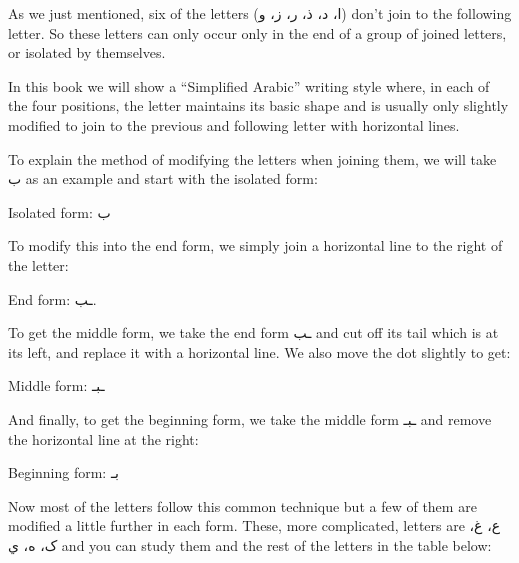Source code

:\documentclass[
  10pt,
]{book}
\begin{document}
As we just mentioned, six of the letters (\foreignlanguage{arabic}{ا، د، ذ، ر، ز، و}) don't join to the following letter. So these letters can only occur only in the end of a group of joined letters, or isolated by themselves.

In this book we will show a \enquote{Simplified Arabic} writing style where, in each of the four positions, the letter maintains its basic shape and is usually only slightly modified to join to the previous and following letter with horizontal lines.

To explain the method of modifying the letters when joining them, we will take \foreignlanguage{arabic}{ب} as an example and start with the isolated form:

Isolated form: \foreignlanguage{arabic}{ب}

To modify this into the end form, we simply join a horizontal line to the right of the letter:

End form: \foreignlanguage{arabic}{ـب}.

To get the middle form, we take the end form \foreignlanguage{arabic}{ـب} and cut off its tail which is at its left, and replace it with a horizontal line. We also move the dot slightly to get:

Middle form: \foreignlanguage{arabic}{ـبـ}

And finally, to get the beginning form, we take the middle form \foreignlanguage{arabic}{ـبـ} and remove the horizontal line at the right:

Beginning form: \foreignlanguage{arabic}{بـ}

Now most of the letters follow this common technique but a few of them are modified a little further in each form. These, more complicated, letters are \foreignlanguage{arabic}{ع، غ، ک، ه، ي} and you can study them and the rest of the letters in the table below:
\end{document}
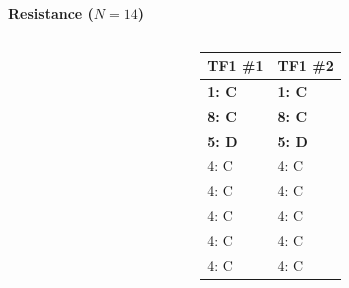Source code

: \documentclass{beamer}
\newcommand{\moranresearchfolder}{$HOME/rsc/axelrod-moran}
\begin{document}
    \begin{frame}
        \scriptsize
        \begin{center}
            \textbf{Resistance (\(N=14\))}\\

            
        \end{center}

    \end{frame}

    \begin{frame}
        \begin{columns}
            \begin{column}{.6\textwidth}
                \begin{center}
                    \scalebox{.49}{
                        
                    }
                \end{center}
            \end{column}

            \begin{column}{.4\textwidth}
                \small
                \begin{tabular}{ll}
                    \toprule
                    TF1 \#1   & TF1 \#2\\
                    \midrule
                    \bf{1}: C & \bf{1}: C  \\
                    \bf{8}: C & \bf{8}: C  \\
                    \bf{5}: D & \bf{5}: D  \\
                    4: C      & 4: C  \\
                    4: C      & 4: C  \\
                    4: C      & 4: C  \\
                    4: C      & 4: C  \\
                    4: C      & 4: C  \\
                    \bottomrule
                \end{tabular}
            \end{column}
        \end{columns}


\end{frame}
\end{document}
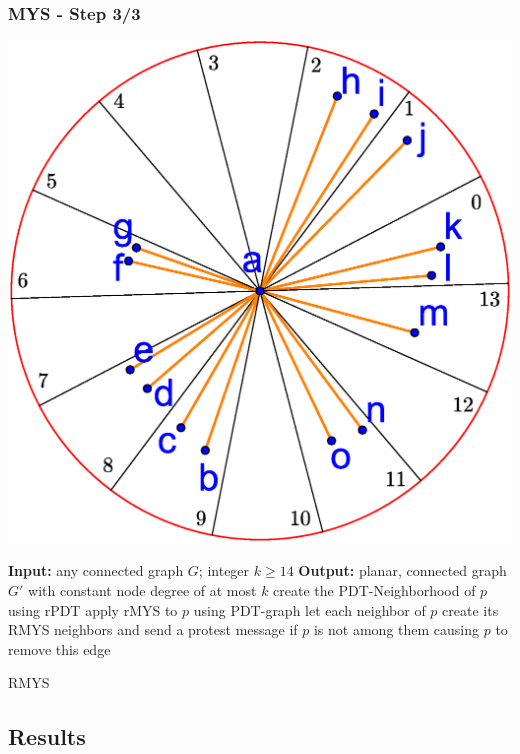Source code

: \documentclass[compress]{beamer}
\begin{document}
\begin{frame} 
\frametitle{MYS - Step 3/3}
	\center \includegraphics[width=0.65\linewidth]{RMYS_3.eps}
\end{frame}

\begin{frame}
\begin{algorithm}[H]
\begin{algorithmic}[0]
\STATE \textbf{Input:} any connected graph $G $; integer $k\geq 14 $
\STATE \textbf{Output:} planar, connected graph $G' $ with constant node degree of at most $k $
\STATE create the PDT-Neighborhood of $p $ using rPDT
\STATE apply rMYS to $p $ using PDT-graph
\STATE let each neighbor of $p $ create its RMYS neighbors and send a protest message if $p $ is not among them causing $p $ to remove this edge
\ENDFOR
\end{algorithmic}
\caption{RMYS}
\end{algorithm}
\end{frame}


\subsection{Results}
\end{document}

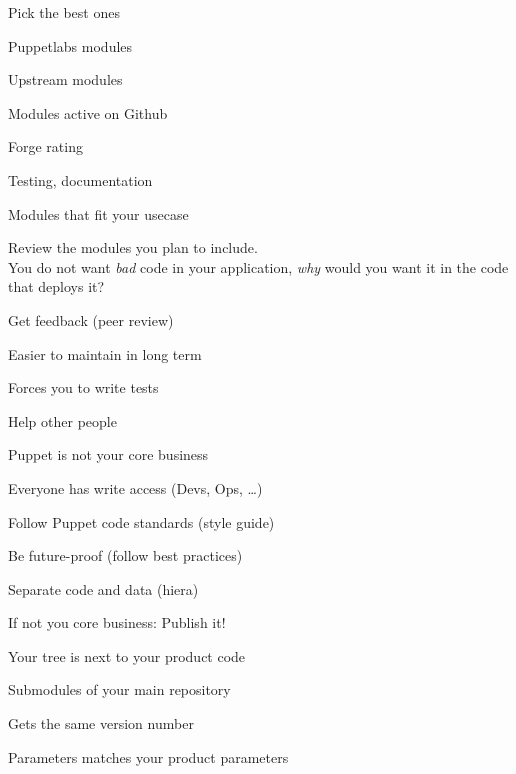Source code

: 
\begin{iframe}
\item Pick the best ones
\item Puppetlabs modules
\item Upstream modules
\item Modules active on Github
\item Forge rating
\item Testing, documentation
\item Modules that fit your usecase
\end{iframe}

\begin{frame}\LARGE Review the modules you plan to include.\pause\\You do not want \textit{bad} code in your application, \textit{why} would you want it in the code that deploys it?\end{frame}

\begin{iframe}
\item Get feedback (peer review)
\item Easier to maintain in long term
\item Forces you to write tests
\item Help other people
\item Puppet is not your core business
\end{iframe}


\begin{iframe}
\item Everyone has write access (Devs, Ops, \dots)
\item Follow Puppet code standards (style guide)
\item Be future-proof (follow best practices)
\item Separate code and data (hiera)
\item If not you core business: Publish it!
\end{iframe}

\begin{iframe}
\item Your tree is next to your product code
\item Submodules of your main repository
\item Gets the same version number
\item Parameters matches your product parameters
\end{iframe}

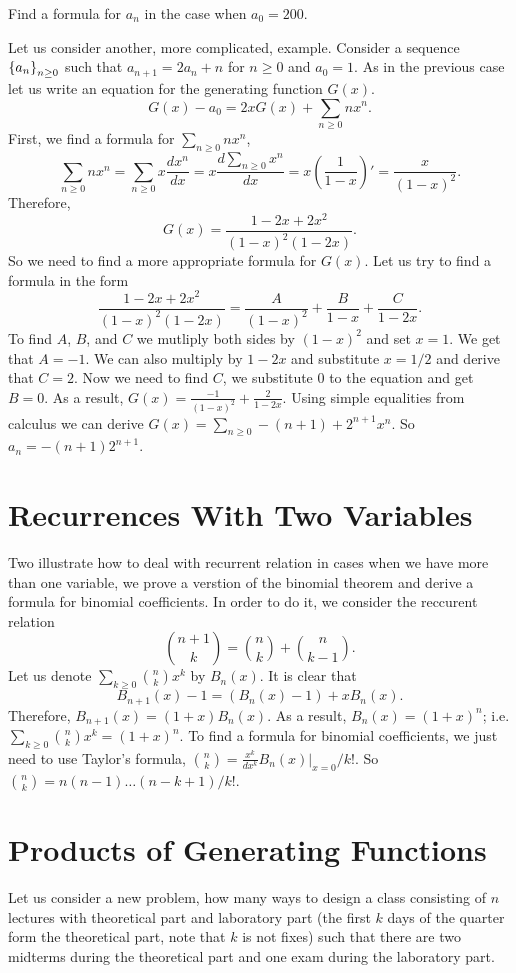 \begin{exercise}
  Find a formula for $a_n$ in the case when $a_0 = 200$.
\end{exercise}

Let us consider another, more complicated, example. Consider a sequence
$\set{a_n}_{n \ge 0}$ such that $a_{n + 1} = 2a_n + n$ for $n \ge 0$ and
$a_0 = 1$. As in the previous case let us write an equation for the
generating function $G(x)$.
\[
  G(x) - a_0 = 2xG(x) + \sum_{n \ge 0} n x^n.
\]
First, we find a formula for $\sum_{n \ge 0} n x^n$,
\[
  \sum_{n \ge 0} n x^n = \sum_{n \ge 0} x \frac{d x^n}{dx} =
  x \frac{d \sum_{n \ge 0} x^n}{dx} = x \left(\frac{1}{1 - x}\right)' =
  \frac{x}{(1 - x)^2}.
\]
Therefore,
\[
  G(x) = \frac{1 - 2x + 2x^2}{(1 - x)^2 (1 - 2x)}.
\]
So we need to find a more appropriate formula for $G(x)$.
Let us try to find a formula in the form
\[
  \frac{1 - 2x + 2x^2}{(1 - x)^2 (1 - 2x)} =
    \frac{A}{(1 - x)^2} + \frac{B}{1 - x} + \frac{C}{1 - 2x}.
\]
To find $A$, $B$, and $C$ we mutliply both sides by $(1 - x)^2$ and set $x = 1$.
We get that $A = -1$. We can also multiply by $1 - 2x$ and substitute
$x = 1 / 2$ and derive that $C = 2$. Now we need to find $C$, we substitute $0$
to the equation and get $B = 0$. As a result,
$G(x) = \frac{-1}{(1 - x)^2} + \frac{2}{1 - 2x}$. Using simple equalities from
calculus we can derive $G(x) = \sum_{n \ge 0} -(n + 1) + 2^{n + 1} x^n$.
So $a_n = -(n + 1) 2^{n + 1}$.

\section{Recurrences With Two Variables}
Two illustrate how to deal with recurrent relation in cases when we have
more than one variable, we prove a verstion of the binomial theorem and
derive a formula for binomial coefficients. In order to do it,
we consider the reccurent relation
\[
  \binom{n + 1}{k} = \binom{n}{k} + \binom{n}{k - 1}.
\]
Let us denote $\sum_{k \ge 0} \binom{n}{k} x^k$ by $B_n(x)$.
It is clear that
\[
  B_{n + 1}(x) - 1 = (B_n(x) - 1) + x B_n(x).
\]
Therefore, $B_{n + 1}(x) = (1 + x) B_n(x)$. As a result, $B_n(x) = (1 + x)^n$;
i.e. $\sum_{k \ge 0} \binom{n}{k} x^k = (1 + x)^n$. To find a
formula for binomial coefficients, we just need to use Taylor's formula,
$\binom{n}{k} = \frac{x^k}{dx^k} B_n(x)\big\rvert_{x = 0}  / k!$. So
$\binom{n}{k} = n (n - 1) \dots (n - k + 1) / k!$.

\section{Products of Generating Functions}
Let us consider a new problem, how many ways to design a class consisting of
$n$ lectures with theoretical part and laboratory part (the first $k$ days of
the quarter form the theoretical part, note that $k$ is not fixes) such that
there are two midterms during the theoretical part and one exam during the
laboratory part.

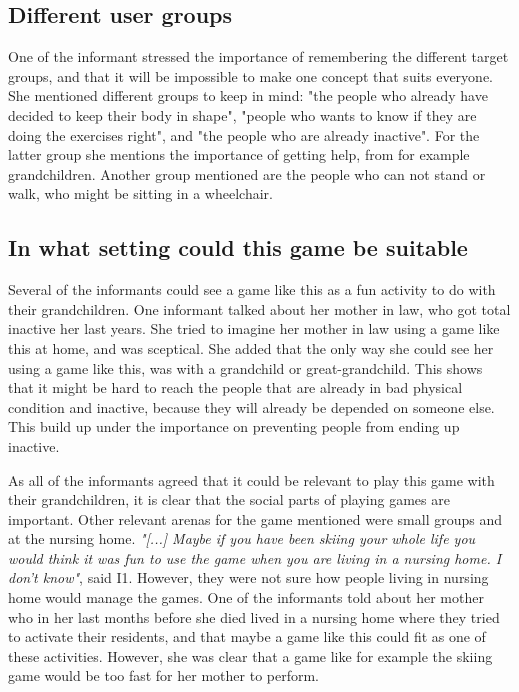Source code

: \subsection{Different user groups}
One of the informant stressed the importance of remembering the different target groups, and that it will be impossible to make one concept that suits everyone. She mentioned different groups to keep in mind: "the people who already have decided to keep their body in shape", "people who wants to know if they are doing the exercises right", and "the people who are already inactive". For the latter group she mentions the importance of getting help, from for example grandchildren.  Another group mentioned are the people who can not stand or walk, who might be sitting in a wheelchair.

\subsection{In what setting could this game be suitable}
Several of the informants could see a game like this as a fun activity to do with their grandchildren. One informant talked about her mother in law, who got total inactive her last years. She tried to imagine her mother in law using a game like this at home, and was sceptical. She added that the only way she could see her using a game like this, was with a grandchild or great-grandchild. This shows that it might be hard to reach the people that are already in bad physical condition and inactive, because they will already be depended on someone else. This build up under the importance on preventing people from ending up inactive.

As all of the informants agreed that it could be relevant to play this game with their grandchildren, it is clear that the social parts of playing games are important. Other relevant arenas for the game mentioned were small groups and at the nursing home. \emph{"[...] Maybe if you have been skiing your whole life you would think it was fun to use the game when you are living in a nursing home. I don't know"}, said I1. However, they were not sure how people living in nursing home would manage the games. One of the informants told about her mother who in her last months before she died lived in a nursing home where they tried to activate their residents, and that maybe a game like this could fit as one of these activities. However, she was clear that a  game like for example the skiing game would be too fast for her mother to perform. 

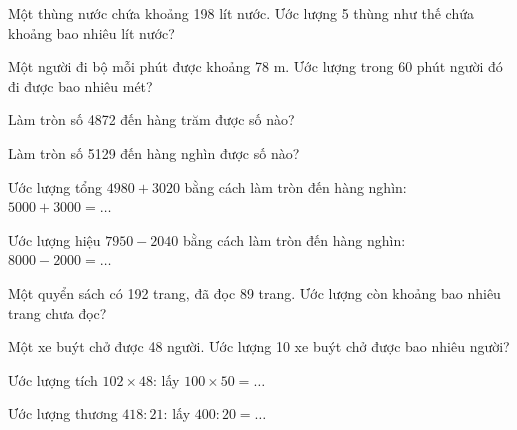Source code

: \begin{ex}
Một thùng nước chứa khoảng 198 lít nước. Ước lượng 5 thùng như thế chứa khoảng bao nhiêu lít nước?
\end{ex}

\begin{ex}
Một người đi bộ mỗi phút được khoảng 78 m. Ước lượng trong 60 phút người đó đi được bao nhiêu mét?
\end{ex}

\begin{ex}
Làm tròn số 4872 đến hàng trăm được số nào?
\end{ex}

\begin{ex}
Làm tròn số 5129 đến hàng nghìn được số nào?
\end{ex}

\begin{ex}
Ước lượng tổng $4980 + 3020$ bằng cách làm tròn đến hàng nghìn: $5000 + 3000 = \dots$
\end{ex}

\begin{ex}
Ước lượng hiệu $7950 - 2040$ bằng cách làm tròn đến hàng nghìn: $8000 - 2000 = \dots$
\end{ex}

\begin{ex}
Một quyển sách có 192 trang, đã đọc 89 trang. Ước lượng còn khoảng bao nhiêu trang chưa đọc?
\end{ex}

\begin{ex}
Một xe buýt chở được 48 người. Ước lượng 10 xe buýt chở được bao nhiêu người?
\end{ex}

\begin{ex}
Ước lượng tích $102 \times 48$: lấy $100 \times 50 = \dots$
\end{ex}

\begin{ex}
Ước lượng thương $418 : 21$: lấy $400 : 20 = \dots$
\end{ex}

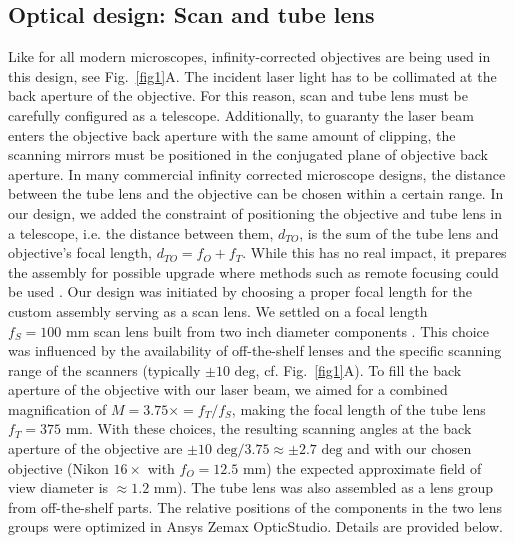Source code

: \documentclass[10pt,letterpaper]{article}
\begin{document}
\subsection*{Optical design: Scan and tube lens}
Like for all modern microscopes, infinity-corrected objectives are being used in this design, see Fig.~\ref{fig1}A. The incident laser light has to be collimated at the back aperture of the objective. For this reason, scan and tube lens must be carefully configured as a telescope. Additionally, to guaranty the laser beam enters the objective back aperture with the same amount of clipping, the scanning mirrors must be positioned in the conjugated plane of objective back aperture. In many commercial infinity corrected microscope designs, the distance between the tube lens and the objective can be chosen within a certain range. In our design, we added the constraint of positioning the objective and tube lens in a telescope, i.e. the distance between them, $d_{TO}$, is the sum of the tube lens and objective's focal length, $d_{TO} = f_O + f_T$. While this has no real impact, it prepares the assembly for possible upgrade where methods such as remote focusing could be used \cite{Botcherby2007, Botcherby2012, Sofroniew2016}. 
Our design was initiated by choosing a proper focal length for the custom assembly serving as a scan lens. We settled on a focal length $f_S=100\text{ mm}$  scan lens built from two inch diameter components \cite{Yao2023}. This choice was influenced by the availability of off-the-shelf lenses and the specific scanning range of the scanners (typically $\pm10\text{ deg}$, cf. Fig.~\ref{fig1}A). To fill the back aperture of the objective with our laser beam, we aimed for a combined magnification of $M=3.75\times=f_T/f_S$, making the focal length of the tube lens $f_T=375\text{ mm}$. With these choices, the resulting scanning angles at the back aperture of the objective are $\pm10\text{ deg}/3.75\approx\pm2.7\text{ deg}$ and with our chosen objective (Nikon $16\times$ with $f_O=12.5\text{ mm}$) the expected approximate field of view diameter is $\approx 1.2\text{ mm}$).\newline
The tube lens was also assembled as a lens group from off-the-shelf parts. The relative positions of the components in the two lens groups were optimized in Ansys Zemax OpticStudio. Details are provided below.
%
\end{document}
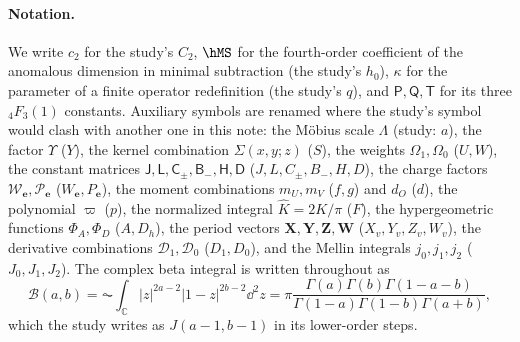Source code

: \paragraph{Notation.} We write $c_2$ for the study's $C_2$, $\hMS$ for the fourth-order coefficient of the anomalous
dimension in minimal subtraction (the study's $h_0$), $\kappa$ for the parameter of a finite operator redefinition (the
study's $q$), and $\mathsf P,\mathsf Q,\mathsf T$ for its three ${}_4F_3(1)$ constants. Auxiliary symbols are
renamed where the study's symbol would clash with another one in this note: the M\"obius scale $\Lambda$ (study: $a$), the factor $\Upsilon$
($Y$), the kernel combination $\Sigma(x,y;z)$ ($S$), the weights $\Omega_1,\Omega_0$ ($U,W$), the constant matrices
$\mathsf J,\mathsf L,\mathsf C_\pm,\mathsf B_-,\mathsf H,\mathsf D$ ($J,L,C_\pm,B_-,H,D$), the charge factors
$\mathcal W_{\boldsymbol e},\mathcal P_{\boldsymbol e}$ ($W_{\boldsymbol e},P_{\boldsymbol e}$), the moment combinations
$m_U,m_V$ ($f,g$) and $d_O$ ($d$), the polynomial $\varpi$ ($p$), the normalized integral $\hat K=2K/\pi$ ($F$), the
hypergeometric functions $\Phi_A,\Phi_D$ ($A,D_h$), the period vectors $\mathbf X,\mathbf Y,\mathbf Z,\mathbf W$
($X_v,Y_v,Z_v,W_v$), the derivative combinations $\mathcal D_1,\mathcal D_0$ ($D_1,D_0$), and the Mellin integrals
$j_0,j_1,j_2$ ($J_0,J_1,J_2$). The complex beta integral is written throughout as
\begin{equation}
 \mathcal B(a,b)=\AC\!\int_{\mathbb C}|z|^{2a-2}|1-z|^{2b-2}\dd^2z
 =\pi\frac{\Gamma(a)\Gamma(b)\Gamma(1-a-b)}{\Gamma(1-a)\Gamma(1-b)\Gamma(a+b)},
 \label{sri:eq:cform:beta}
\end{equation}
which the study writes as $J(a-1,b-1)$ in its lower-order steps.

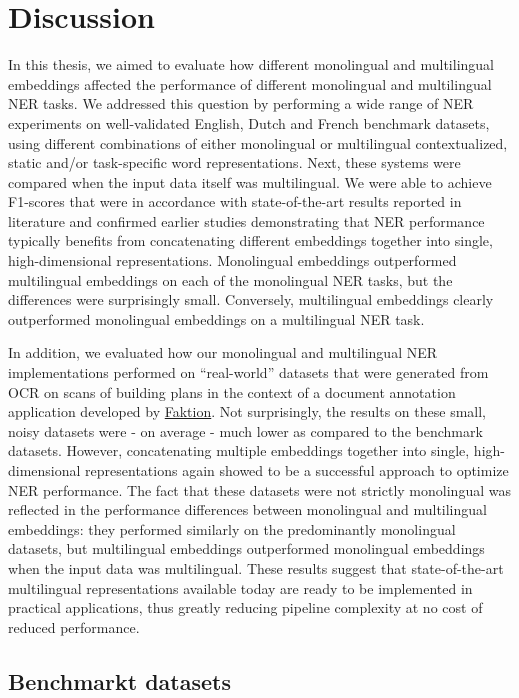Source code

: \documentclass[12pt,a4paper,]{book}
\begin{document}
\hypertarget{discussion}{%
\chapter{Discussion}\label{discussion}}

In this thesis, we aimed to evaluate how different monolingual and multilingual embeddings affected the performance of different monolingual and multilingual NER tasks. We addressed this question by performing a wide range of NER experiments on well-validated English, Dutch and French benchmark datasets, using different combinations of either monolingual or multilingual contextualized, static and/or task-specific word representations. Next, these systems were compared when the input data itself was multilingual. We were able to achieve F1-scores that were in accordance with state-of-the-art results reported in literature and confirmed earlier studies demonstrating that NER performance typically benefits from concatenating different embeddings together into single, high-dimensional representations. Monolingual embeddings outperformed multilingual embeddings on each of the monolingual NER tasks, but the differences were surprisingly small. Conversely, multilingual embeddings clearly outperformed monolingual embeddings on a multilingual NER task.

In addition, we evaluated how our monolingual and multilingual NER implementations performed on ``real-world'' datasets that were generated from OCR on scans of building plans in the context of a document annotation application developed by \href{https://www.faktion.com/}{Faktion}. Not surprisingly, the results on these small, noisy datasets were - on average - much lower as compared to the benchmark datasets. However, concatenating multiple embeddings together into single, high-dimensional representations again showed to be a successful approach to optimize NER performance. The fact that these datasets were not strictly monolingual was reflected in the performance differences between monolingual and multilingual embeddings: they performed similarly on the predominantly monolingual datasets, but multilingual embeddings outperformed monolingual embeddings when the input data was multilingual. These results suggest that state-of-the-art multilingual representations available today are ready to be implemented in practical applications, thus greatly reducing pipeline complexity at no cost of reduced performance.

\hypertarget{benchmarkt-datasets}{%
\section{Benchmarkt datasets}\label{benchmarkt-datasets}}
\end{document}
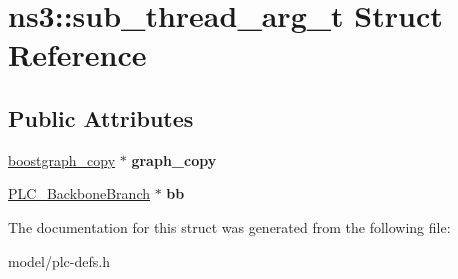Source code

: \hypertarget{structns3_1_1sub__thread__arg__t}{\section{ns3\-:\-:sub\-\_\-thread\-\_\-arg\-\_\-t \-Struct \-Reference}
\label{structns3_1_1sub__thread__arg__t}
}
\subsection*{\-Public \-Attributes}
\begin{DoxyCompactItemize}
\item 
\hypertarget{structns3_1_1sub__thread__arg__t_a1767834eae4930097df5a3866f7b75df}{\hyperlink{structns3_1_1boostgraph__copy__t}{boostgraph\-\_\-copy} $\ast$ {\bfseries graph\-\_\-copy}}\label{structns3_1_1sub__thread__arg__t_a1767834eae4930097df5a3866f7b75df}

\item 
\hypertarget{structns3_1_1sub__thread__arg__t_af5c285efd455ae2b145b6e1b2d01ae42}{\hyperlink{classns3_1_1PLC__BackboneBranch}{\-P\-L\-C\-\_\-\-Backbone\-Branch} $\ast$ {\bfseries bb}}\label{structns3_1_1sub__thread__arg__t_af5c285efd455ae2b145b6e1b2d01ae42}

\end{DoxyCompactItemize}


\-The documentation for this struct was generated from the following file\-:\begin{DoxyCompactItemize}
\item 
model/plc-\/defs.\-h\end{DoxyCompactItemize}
____________________
**TASK REQUIREMENTS**
Reproduce the listing above only between the lines holding "your product code" and "Let us consider another, more", inclusive. Every line must match exactly, and pictures are dropped.

**REPLY TO THE TASK**
\item Your tree is next to your product code
\item Submodules of your main repository
\item Gets the same version number
\item Parameters matches your product parameters
\end{iframe}

 \begin{exercise}
  Find a formula for $a_n$ in the case when $a_0 = 200$.
\end{exercise}

Let us consider another, more complicated, example. Consider a sequence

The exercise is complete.